Shivkumar M 20+ yrs shaping technology Product & GTM strategy. Fintech, healthcare & retail industry expertise. Leads product launches, adoption & GTM as Director, Product Marketing.
Designing The Future Of CleverTap: A Q&A With Our Head Of Design

As our platform evolved over the last six years to respond to market needs, its tools grew in complexity and strength. We came to a point where we were confronted with a fundamental challenge inherent to growth over time; it was time to take a step back and look holistically at how all the building blocks are connected.
Our platform is unique in that it offers capabilities that typically require multiple vendors. Each component of our platform was developed to help create personalized experiences and engage users — our primary goal being to improve user retention for consumer brands.
We wanted to address the design challenge of having all of these capabilities in one platform, driving value for our customers in a way that no other solution can, with a completely intuitive experience.
I talked with Geetaa Bhatt, our Head of Design, about the story behind the platform’s growth and how these changes paved the way for a better CleverTap experience going forward.
Q: What’s the story behind our platform?
A: Six years ago, we bootstrapped our first version of the product with limited features.  As we reached product-market fit and began to grow, we built various controls and features customized to our product, such as a high-end query engine and an app switcher widget. Because our teams were small, we quickly tweaked the product according to user feedback and shipped. A lot of features were built with this baseline.
Q: So what prompted the redesign? What was the problem statement we were trying to solve?
A: We reached a point last year when we realized we couldn’t progress without restructuring. Over the last few years, we built heavy data-driven features and queries. The product grew in complexity. Our front-end architecture was unable to support the data influx resulting in UI latency and making it difficult for users to navigate across the platform.
Prioritizing user needs, we decided to fix the baseline of our design components and information architecture. We analyzed how users accomplished everyday tasks and modeled our new navigation around that.
Q: Did we try out any other solutions in the meanwhile?
A: We did a round of UI consistency in between, but that wasn’t enough as it didn’t solve the underlying problem users faced. Our basic component blocks needed to be rebuilt for scale to bring users a cleaner and more intuitive dashboard experience.

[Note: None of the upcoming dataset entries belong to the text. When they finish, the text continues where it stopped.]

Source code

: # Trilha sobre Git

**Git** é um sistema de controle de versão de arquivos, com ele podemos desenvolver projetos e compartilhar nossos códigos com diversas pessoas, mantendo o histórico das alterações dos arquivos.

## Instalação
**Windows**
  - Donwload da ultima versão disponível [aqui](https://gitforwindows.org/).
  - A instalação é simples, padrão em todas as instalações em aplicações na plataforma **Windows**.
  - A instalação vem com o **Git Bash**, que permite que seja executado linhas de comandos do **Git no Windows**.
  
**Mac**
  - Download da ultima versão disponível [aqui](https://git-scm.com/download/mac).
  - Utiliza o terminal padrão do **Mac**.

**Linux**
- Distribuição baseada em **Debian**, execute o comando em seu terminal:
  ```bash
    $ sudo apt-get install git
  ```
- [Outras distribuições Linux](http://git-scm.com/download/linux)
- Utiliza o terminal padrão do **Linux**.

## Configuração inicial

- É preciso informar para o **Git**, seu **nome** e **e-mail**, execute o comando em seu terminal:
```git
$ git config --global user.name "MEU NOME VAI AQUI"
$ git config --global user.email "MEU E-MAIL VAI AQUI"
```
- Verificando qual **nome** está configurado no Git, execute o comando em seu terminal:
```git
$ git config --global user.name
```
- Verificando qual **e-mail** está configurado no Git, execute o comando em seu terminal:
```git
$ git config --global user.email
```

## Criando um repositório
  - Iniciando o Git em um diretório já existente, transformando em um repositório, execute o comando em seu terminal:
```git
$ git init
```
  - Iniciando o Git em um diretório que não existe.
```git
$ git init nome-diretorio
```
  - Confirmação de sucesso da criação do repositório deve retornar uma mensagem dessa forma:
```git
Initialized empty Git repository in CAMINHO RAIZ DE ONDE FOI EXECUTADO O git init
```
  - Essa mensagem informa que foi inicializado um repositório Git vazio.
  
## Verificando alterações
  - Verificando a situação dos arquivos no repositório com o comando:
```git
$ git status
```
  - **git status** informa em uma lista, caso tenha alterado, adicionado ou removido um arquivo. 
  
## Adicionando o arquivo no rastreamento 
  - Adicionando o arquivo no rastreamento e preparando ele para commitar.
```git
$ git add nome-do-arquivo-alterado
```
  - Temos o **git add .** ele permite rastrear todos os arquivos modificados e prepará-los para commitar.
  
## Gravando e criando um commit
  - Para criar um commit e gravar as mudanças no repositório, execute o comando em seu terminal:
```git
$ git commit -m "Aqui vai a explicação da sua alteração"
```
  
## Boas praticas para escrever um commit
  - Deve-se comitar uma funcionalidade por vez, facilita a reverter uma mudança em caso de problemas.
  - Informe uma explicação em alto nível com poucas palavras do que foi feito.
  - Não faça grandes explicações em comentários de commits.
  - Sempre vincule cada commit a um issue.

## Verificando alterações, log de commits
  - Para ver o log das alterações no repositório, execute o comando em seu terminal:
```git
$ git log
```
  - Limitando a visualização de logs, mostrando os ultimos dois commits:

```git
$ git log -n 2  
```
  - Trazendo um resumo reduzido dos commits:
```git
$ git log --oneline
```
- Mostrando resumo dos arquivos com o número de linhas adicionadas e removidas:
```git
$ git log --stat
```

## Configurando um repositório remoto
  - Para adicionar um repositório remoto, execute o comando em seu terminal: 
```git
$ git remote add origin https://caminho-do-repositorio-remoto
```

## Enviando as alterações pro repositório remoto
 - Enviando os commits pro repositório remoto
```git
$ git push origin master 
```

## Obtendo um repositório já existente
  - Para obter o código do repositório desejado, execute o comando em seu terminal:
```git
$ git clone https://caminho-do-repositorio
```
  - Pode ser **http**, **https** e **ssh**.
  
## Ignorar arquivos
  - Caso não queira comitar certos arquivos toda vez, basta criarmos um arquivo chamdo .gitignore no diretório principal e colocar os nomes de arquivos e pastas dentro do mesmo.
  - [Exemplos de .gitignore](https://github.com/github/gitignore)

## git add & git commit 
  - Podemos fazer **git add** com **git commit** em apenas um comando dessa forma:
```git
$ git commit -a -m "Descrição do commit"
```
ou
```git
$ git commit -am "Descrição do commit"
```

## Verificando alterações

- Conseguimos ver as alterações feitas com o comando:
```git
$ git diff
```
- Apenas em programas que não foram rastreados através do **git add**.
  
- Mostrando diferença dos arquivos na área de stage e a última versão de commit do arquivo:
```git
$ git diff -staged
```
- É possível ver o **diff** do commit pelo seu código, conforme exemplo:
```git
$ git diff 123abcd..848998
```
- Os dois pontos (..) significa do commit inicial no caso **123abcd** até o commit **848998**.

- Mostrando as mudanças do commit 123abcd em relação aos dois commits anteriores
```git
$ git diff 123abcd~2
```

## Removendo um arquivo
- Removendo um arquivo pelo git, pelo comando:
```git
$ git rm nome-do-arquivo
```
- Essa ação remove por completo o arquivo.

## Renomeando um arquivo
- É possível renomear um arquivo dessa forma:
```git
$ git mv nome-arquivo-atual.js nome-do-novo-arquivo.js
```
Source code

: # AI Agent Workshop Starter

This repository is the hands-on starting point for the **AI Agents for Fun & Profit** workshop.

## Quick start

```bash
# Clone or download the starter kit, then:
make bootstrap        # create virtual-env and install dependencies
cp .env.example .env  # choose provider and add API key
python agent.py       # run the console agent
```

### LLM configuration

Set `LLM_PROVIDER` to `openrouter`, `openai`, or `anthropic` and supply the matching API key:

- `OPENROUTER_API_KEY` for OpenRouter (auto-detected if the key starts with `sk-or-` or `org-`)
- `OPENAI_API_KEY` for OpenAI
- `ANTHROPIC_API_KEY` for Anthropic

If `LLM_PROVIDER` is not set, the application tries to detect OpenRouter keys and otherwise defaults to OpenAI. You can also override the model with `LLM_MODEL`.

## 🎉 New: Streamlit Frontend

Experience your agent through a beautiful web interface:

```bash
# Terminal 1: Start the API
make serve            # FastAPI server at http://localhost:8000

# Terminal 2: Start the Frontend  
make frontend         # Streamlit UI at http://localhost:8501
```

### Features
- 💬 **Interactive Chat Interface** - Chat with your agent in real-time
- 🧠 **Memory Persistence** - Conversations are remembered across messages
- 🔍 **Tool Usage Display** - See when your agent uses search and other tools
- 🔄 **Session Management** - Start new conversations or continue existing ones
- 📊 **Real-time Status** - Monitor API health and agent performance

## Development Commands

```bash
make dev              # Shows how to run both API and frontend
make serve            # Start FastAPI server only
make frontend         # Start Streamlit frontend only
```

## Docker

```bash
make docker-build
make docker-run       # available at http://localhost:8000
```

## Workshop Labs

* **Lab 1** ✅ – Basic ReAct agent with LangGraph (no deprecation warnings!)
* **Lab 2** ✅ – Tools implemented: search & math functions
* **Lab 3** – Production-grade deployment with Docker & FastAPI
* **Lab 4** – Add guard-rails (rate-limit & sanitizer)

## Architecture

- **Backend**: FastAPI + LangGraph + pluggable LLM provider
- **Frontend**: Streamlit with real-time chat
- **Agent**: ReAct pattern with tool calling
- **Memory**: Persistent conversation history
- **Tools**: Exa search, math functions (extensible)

Q: What was the approach to the problem?
A: How do you change the wheels of a moving train? We had to rebuild the platform from scratch and do it alongside building new features. The rate at which we were building (and still are), we couldn’t stop the train.
There wasn’t a separate team to work on these changes in the background as we’re a lean organization. The same people are building new features and working on redefining the basic building blocks at the same time. There was also heavy work involved from the tech and product end. Here’s how we went about it:

  • Understanding user needs: We started exploring how users navigated through the platform and how it could be scaled considering their goals and requirements. Based on this research, we pinpointed the changes that needed to be made.
  • Exploring tech options: We also decided to change the front-end architecture, as our old tech of native JavaScript wasn’t enough. We needed tech that supported complexity, improved latency, and provided out-of-the-box components to fast-track our building process. After exploring multiple options, we settled on Vue.JS. 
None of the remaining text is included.